Banho de espuma para Roberto Carlos - Memórias...
Meu pai tinha um radinho de pilhas.
Não era para ouvir futebol. Coisa que ele nunca gostou. Meu pai tem pé pequeno, parece pé de moça. E também não gosta de futebol. Mas sabe de tudo um pouco e é muito espirituoso. Sempre tem uma tirada engraçada. Com ele é melhor ficar sempre alerta.
Mas eu me lembrei de tudo isto quando estava lendo a crônica do meu amigo Wramoss “Radinho de pilha”.
Junto com o radinho de pilha do meu pai. Lembrei é claro de meu adorado pai.
Lembrei que ele levava sempre o precioso radinho para o seu trabalho. Meu pai era operador de máquinas. Fazia terraplenagem.

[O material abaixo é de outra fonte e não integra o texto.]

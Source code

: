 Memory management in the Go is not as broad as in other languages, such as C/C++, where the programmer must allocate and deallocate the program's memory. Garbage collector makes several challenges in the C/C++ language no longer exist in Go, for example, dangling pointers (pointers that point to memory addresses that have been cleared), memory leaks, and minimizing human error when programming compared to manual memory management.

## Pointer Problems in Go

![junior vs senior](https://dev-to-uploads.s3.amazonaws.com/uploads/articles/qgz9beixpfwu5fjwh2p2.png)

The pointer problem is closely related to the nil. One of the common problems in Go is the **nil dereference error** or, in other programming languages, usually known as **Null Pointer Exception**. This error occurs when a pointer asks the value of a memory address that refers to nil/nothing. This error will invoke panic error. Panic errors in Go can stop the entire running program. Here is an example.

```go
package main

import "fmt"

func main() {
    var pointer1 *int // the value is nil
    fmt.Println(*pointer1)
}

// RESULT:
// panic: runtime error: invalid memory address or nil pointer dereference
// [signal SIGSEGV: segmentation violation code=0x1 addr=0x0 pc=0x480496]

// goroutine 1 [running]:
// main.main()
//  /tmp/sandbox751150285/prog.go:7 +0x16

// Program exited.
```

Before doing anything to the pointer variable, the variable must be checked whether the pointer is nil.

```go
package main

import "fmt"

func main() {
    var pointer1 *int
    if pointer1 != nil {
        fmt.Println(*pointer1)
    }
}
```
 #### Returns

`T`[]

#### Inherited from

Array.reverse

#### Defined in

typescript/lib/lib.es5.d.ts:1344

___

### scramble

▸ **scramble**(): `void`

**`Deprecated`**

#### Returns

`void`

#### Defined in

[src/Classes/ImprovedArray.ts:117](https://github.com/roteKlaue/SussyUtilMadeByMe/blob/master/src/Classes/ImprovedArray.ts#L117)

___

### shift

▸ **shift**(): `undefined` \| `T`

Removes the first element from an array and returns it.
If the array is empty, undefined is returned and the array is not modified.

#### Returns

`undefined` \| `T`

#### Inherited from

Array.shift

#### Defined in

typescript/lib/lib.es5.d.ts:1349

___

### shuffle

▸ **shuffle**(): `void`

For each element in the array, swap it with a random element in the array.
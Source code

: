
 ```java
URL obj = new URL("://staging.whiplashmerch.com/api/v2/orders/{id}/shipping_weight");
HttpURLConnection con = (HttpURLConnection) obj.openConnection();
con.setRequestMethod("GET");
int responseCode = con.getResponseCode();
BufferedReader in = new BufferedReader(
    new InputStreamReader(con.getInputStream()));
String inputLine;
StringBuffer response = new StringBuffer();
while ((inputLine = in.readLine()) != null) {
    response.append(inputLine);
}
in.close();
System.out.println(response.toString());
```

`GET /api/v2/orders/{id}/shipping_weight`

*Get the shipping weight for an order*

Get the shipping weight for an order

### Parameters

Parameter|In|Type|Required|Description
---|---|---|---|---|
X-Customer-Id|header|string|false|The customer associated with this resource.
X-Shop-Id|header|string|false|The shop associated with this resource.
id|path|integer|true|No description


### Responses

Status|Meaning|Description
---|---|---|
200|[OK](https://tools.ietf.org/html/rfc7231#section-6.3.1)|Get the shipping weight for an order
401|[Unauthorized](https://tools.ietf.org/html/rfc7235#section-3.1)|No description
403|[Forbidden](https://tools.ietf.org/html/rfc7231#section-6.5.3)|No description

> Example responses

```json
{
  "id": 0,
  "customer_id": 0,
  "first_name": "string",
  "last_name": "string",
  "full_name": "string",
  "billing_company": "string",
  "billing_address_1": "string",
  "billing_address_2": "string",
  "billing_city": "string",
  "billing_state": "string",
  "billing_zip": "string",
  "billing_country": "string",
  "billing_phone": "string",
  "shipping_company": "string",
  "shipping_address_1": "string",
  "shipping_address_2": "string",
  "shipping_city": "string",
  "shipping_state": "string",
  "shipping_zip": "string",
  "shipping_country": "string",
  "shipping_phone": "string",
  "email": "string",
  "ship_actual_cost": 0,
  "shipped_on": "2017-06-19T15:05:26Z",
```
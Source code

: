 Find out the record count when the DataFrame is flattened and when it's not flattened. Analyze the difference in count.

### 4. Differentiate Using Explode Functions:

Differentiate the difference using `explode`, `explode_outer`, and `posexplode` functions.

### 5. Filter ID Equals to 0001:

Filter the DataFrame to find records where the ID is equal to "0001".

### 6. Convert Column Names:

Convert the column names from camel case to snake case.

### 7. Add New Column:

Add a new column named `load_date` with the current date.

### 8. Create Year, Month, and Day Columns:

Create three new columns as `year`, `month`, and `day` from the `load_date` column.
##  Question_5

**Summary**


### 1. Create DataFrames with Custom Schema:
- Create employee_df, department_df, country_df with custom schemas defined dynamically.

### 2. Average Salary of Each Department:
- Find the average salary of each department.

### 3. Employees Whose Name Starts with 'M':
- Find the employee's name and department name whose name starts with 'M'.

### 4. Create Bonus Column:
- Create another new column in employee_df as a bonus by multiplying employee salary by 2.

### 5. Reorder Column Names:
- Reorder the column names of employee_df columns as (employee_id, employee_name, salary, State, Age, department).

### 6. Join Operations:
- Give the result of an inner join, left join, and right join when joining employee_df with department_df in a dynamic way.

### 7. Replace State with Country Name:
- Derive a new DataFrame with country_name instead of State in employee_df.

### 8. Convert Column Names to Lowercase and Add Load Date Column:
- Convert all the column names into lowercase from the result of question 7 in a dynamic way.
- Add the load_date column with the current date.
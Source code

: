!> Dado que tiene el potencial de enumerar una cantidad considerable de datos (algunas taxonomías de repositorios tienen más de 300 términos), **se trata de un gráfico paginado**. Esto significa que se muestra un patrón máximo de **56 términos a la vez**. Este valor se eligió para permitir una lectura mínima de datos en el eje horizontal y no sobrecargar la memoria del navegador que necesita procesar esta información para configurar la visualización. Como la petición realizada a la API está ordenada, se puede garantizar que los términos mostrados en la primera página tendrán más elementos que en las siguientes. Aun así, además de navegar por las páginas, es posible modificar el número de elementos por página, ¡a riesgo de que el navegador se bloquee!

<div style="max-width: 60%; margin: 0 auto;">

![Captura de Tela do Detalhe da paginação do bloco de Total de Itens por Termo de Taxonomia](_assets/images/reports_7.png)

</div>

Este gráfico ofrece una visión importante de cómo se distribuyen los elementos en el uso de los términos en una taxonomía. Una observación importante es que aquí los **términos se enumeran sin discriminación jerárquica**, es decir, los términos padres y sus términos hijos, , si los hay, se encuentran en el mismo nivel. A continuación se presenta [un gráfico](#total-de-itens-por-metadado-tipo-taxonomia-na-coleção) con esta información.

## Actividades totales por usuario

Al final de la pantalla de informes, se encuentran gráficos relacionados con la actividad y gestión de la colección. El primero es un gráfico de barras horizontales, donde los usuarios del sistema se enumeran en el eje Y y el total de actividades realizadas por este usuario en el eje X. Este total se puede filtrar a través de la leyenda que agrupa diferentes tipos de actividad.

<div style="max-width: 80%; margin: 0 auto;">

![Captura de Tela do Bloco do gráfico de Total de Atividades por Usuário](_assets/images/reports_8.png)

E algumas vezes ele me deixava pilotar sua patrola. Lembro do fato de eu sair correndo pela estrada ao encontro dele. Subia na patrola e bem audaciosa manobrava as alavancas. Ele fazia tudo sutilmente, eu pensava que estava pilotando a máquina.
Voltando para o radinho. Ele era pequeno, como podiam ser pequenos os radinhos daquela época. Quando chegava em casa meu pai colocava tudo sobra a geladeira. Óculos, carteira e radinho.
Nós tínhamos uma TV. È claro que na sala minha mãe também tinha um rádio. Mas era o de meu pai que nos fascinava. O nosso só funcionava quando estava ligado a tomada. Já o de nosso pai, podia ser transportado a todo lugar. Para ouvi-lo bastava colocar ali por perto. Enquanto que o nosso quem tinha que ficar lá por perto éramos nós. Ou então deixar a todo volume, e isto minha mãe não permitia.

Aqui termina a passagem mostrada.